Certamente, a mentira e o engano existem além do esporte. Governantes, policiais, arrecadadores de impostos, comerciantes, advogados, inspetores, fiscais e liquidantes, entre outros, também podem não cumprir com o seu dever. Nesses casos, eles empregam mentiras, enganos, subornos, influências, ameaças, violência. Trata-se de criminosos que procuram “ganhar” o poder, o dinheiro, a fama e as honras que não podem obter por outros meios. O fato de fazer frente a eles faz parte da eterna luta pela justiça, a eqüidade e o jogo limpo.
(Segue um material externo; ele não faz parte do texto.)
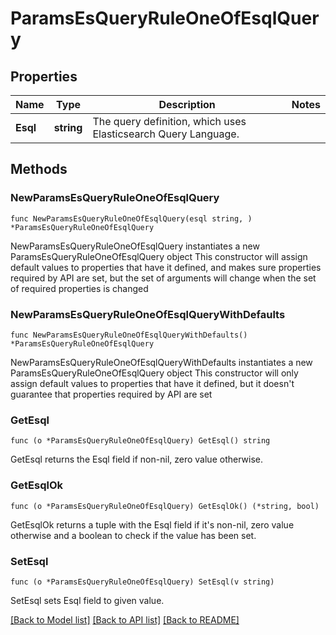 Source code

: # ParamsEsQueryRuleOneOfEsqlQuery

## Properties

Name | Type | Description | Notes
------------ | ------------- | ------------- | -------------
**Esql** | **string** | The query definition, which uses Elasticsearch Query Language. | 

## Methods

### NewParamsEsQueryRuleOneOfEsqlQuery

`func NewParamsEsQueryRuleOneOfEsqlQuery(esql string, ) *ParamsEsQueryRuleOneOfEsqlQuery`

NewParamsEsQueryRuleOneOfEsqlQuery instantiates a new ParamsEsQueryRuleOneOfEsqlQuery object
This constructor will assign default values to properties that have it defined,
and makes sure properties required by API are set, but the set of arguments
will change when the set of required properties is changed

### NewParamsEsQueryRuleOneOfEsqlQueryWithDefaults

`func NewParamsEsQueryRuleOneOfEsqlQueryWithDefaults() *ParamsEsQueryRuleOneOfEsqlQuery`

NewParamsEsQueryRuleOneOfEsqlQueryWithDefaults instantiates a new ParamsEsQueryRuleOneOfEsqlQuery object
This constructor will only assign default values to properties that have it defined,
but it doesn't guarantee that properties required by API are set

### GetEsql

`func (o *ParamsEsQueryRuleOneOfEsqlQuery) GetEsql() string`

GetEsql returns the Esql field if non-nil, zero value otherwise.

### GetEsqlOk

`func (o *ParamsEsQueryRuleOneOfEsqlQuery) GetEsqlOk() (*string, bool)`

GetEsqlOk returns a tuple with the Esql field if it's non-nil, zero value otherwise
and a boolean to check if the value has been set.

### SetEsql

`func (o *ParamsEsQueryRuleOneOfEsqlQuery) SetEsql(v string)`

SetEsql sets Esql field to given value.



[[Back to Model list]](../README.md#documentation-for-models) [[Back to API list]](../README.md#documentation-for-api-endpoints) [[Back to README]](../README.md)


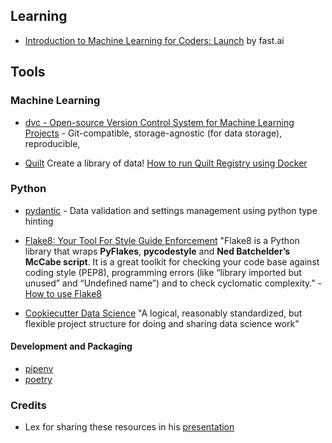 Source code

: ## Learning
- [Introduction to Machine Learning for Coders: Launch](https://www.fast.ai/2018/09/26/ml-launch/) by fast.ai

## Tools
### Machine Learning
- [dvc - Open-source Version Control System for Machine Learning Projects](https://dvc.org/) - Git-compatible, storage-agnostic (for data storage), reproducible, 

- [Quilt](https://quiltdata.com/)
Create a library of data! [How to run Quilt Registry using Docker](https://github.com/quiltdata/quilt/blob/c776cd455ad0c300700b669a904951f91ca91640/registry/README.md)


### Python
- [pydantic](https://pypi.org/project/pydantic/) - Data validation and settings management using python type hinting
- [Flake8: Your Tool For Style Guide Enforcement](http://flake8.pycqa.org/)
"Flake8 is a Python library that wraps **PyFlakes**, **pycodestyle** and **Ned Batchelder’s McCabe script**. It is a great toolkit for checking your code base against coding style (PEP8), programming errors (like “library imported but unused” and “Undefined name”) and to check cyclomatic complexity." - [How to use Flake8](https://simpleisbetterthancomplex.com/packages/2016/08/05/flake8.html)


- [Cookiecutter Data Science](http://drivendata.github.io/cookiecutter-data-science/)
"A logical, reasonably standardized, but flexible project structure for doing and sharing data science work"

#### Development and Packaging
- [pipenv](https://pipenv.readthedocs.io/en/latest/)
- [poetry](https://github.com/sdispater/poetry)


### Credits
- Lex for sharing these resources in his [presentation](https://www.slideshare.net/ThoughtWorks/emerging-best-practises-for-machine-learning-engineering-lex-toumbourou-by-thoughtworks-135128946)

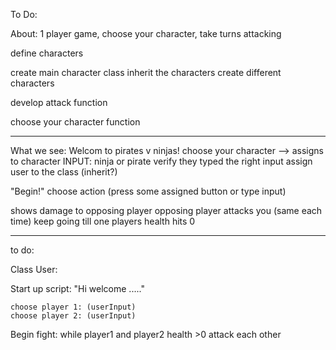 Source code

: To Do: 

About: 1 player game, choose your character, take turns attacking 

define characters

create main character class
    inherit the characters
    create different characters

develop attack function 

choose your character function 

--------------------------------------------------

What we see: 
Welcom to pirates v ninjas!
choose your character --> assigns to character 
    INPUT: ninja or pirate
        verify they typed the right input 
    assign user to the class (inherit?)


"Begin!"
choose action (press some assigned button or type input) 

shows damage to opposing player
opposing player attacks you (same each time)
keep going till one players health hits 0


--------------------------------------------------


to do:

Class User:


Start up script: "Hi welcome ....."

    choose player 1: (userInput)
    choose player 2: (userInput)

Begin fight:
    while player1 and player2 health >0 
        attack each other 


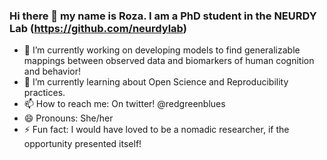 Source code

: ### Hi there 👋 my name is Roza. I am a PhD student in the NEURDY Lab (https://github.com/neurdylab)
- 🔭 I’m currently working on developing models to find generalizable mappings between observed data and biomarkers of human cognition and behavior!
- 🌱 I’m currently learning about Open Science and Reproducibility practices. 
- 📫 How to reach me: On twitter! @redgreenblues
- 😄 Pronouns: She/her
- ⚡ Fun fact: I would have loved to be a nomadic researcher, if the opportunity presented itself! 
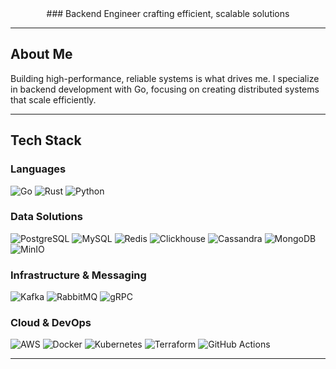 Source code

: <div align="center">
  ### Backend Engineer crafting efficient, scalable solutions
</div>

---

## About Me

Building high-performance, reliable systems is what drives me. I specialize in backend development with Go, focusing on creating distributed systems that scale efficiently.

---

## Tech Stack

### Languages
![Go](https://img.shields.io/badge/go-%2300ADD8.svg?style=for-the-badge&logo=go&logoColor=white)
![Rust](https://img.shields.io/badge/rust-%23000000.svg?style=for-the-badge&logo=rust&logoColor=white)
![Python](https://img.shields.io/badge/python-%233776AB.svg?style=for-the-badge&logo=python&logoColor=white)

### Data Solutions
![PostgreSQL](https://img.shields.io/badge/postgresql-%234169E1.svg?style=for-the-badge&logo=postgresql&logoColor=white)
![MySQL](https://img.shields.io/badge/mysql-%234479A1.svg?style=for-the-badge&logo=mysql&logoColor=white)
![Redis](https://img.shields.io/badge/redis-%23DC382D.svg?style=for-the-badge&logo=redis&logoColor=white)
![Clickhouse](https://img.shields.io/badge/clickhouse-%23FFCC01.svg?style=for-the-badge&logo=clickhouse&logoColor=black)
![Cassandra](https://img.shields.io/badge/cassandra-%231287B1.svg?style=for-the-badge&logo=apache-cassandra&logoColor=white)
![MongoDB](https://img.shields.io/badge/mongodb-%2347A248.svg?style=for-the-badge&logo=mongodb&logoColor=white)
![MinIO](https://img.shields.io/badge/minio-%23C72E49.svg?style=for-the-badge&logo=minio&logoColor=white)

### Infrastructure & Messaging
![Kafka](https://img.shields.io/badge/kafka-%23231F20.svg?style=for-the-badge&logo=apache-kafka&logoColor=white)
![RabbitMQ](https://img.shields.io/badge/rabbitmq-%23FF6600.svg?style=for-the-badge&logo=rabbitmq&logoColor=white)
![gRPC](https://img.shields.io/badge/grpc-%23244c5a.svg?style=for-the-badge&logo=grpc&logoColor=white)

### Cloud & DevOps
![AWS](https://img.shields.io/badge/AWS-%23FF9900.svg?style=for-the-badge&logo=amazon-aws&logoColor=white)
![Docker](https://img.shields.io/badge/docker-%232496ED.svg?style=for-the-badge&logo=docker&logoColor=white)
![Kubernetes](https://img.shields.io/badge/kubernetes-%23326CE5.svg?style=for-the-badge&logo=kubernetes&logoColor=white)
![Terraform](https://img.shields.io/badge/terraform-%235835CC.svg?style=for-the-badge&logo=terraform&logoColor=white)
![GitHub Actions](https://img.shields.io/badge/github%20actions-%232088FF.svg?style=for-the-badge&logo=github-actions&logoColor=white)

---
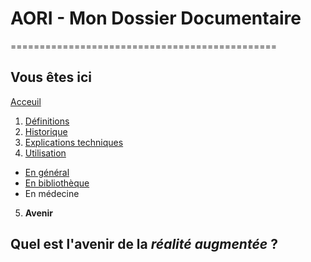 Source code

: # AORI - Mon Dossier Documentaire
==============================================
## Vous êtes ici

[Acceuil](Introduction.md)

1. [Définitions](Definition.md)
2. [Historique](Histoire.md)
3. [Explications techniques](Fonctionnement.md)
4. [Utilisation](utilisation.md)
  + [En général](engeneral.md)
  + [En bibliothèque](bibli.md)
  + En médecine
5. **Avenir**


## Quel est l'avenir de la *réalité augmentée* ?

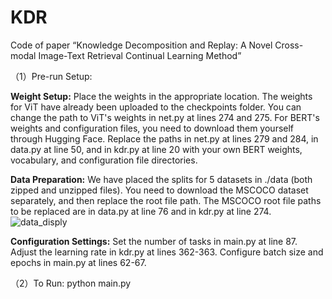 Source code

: # KDR
Code of paper “Knowledge Decomposition and Replay: A Novel Cross-modal Image-Text Retrieval Continual Learning Method”

（1）Pre-run Setup:

  **Weight Setup:**
  Place the weights in the appropriate location. The weights for ViT have already been uploaded to the checkpoints folder. You can change the path to ViT's weights in net.py at lines 274 and 275. For BERT's weights and configuration files, you need to download them yourself through Hugging Face. Replace the paths in net.py at lines 279 and 284, in data.py at line 50, and in kdr.py at line 20 with your own BERT weights, vocabulary, and configuration file directories.
  
  **Data Preparation:**
  We have placed the splits for 5 datasets in ./data (both zipped and unzipped files). You need to download the MSCOCO dataset separately, and then replace the root file path. The MSCOCO root file paths to be replaced are in data.py at line 76 and in kdr.py at line 274.![data_disply](https://github.com/yr666666/KDR/assets/41632617/8ce611a0-d137-4547-b02d-16b9dfb9e82c)

  
  **Configuration Settings:**
  Set the number of tasks in main.py at line 87.
  Adjust the learning rate in kdr.py at lines 362-363.
  Configure batch size and epochs in main.py at lines 62-67.

  （2）To Run: python main.py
Acontece que a transgressão das normas sempre resulta em altos custos: quebra a coesão social e afeta os direitos alheios. Quando o engano e a transgressão são premiados com a impunidade, o fundamento da vida em sociedade é enfraquecido.

O panorama se torna ainda mais complicado por causa daquelas situações em que as regras são grosseiramente injustas e pouco menos que impelem á transgressão. De fato, toda norma, toda regulamentação, é imperfeita e, portanto, melhorável. A questão é que se violarmos as normas para evitar os efeitos de suas imperfeições, fazemos justiça pelas próprias mãos e corremos o risco de cair em situações piores. Toca-nos aceitar a regras de convivência (nos esportes, na política, nos âmbitos social, econômico, militar e religioso, no bairro, na família, no casal) e, ao mesmo tempo, procurar melhorá-las ou eliminá-las empregando todos os meios e procedimentos legais ou sociais existentes. Trata-se de que lutemos por conseguir normas mais justas e eqüitativas, mas não através do individualista “salve-se quem puder”, em que cada qual luta por e para si mesmo, e sim da implementação de regulamentações que permitam conciliar interesses e assegurar espaços de boa convivência e realização para todos.

O assunto é que ninguém pode falar a partir da verdade ou da honestidade absolutas porque, em um ou em outro sentido, todos nós somos transgressores; só que existem diversos graus de transgressão e diferentes níveis de responsabilidade. A história mostra o paradoxo de que nós, ainda com a nossa imperfeição, temos sido capazes de constituir sociedades organizadas com base em valores e regulamentações. Pessoas imperfeitas, sociedades imperfeitas, normas imperfeitas não impediram que nós, imersos em contradições e tensões, com múltiplos e diversos interesses e necessidades, continuemos a buscar melhores modalidades de convivência. Nesse processo, as circunstâncias mudam, o pensamento evolui; em algumas ocasiões, incluso pudemos trasladar para o âmbito do esporte aquilo que só podia ser resolvido em um campo de batalha.

Um outro olhar sobre a “mão de Deus”

Agora vejo minha paixão pelo futebol com outros olhos. Por um lado, noto que ela serve para canalizar a agressividade –genética ou cultural- que antes se manifestava fora do ámbito do esporte. Por outro lado, a paixão pelo esporte nos oferece a oportunidade de nos desenvolver como pessoas portadoras de valores e, ao mesmo tempo, de sentimentos. É lá, no alto do descontrole, onde o rebanho ruge e as batidas soam com força, que é preciso pôr a prova, afazer, nossa própria madureza, equanimidade, sentido da justiça e aptidão para compreender situações. No meio do fervor da galera não é fácil temperar a capacidade de respeitar o adversário, de aprender a vencer e a perder com a mesma dignidade e fidalguia.

Ao me dar conta do valor dessa reflexão, eu me pergunto se no próximo desafio terei a inteireza para celebrar o esforço e rejeitar a armadilha. Com o perdão dos leitores não familiarizados com os códigos do futebol, encerro estas linhas pensando na famosa “mão de Deus” de Maradona. Será com Deus ou com o Diabo que selamos aquele pacto?